When they don't, or when there isn't enough money to go around, athletes have little choice but to go it alone eking out a living and scrambling for sponsorship deals when they can get them.
That includes the United States. The U.S. Olympic Committee is a nonprofit that gets no help from the federal government.
Nick Symmonds, a four-time U.S. outdoor track champion in the 800-meter, auctioned a spot on his shoulder on eBay for $11,100 for a temporary tattoo with the name of the highest bidder.
Hanson Dodge Creative, a marketing firm that focuses on "active lifestyle" consumers, made the winning bid, but Symmonds had to cover the shoulder because of IOC rules preventing athletes from hawking their brands during the Olympics.

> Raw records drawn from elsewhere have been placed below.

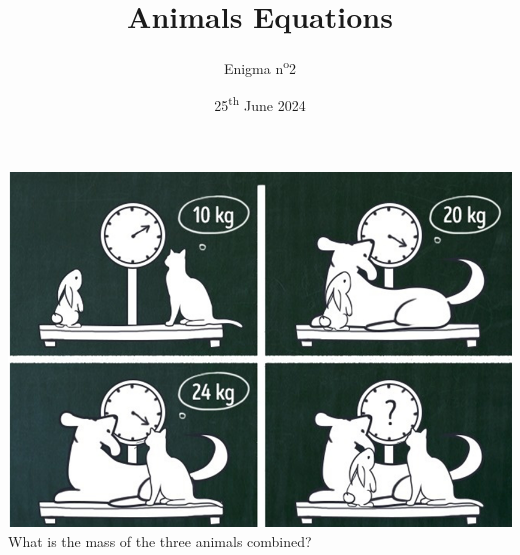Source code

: \documentclass[a4paper, top=10mm]{article}
\title{\textbf{\huge{Animals Equations}}}
\author{Enigma n\textsuperscript{o}2}
\date{25\textsuperscript{th} June 2024}
\begin{document}
	\maketitle
	
	\vspace{1cm}
	
	\begin{center}
		\includegraphics[width=\linewidth]{02image.png}\\
		What is the mass of the three animals combined?
	\end{center}
	
\end{document}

Wendy Houvenaghel is a dentist in Northern Ireland when she's not riding for Britain in track cycling's team pursuit. While she wasn't practicing dentistry in the run-up to London, she had to take continuing education courses to keep her license valid, and plans to pick up the profession full-time once the Olympics, and her cycling career, are over.
"It's something I feel is important, looking beyond the Olympic Games," she said.
It's also a profession that comes in handy when the team is on the road and teammates develop what she delicately calls "wisdom tooth situations."
Japanese equestrian rider Kenki Sato has one of the more unusual full-time jobs: He's a monk at his family's Buddhist temple near Nagano, the site of the 1998 Winter Games. Sato acknowledged he was probably the only Olympian with such a profession, but said the discipline of his day job he sometimes spends 19 hours a day sitting and meditating helps him while he's riding.
"Before the competition starts, I concentrate," he said. "I'm behaving more like a monk," he said.
U.S. swimmer Tyler Clary went back to work as soon as he won a gold medal and set an Olympic record in the 200-meter backstroke. He's an accomplished DJ, and headlined at a London club called Chinawhite last weekend though he said the gig wasn't so much work as "part of the celebration."
But of all the extracurricular jobs among the 2012 crop of Olympians, perhaps Logan Campbell's raised the most eyebrows. The New Zealand taekwondo fighter opened a high-end brothel in 2009 in Auckland to finance his training and travel schedule ahead of the Olympics, so his family wouldn't have to bear the burden. Prostitution is legal in New Zealand.
"At the time, taekwondo wasn't getting any funding at all," Campbell said earlier this year. "So it was pretty much to get good at the sport, you had to get international competition, and there wasn't any funding for us."
Campbell, who competes Thursday, sold the brothel in 2010 after he was criticized by Taekwondo New Zealand and the national Olympic committee and, more importantly, after sponsors started funding the sport.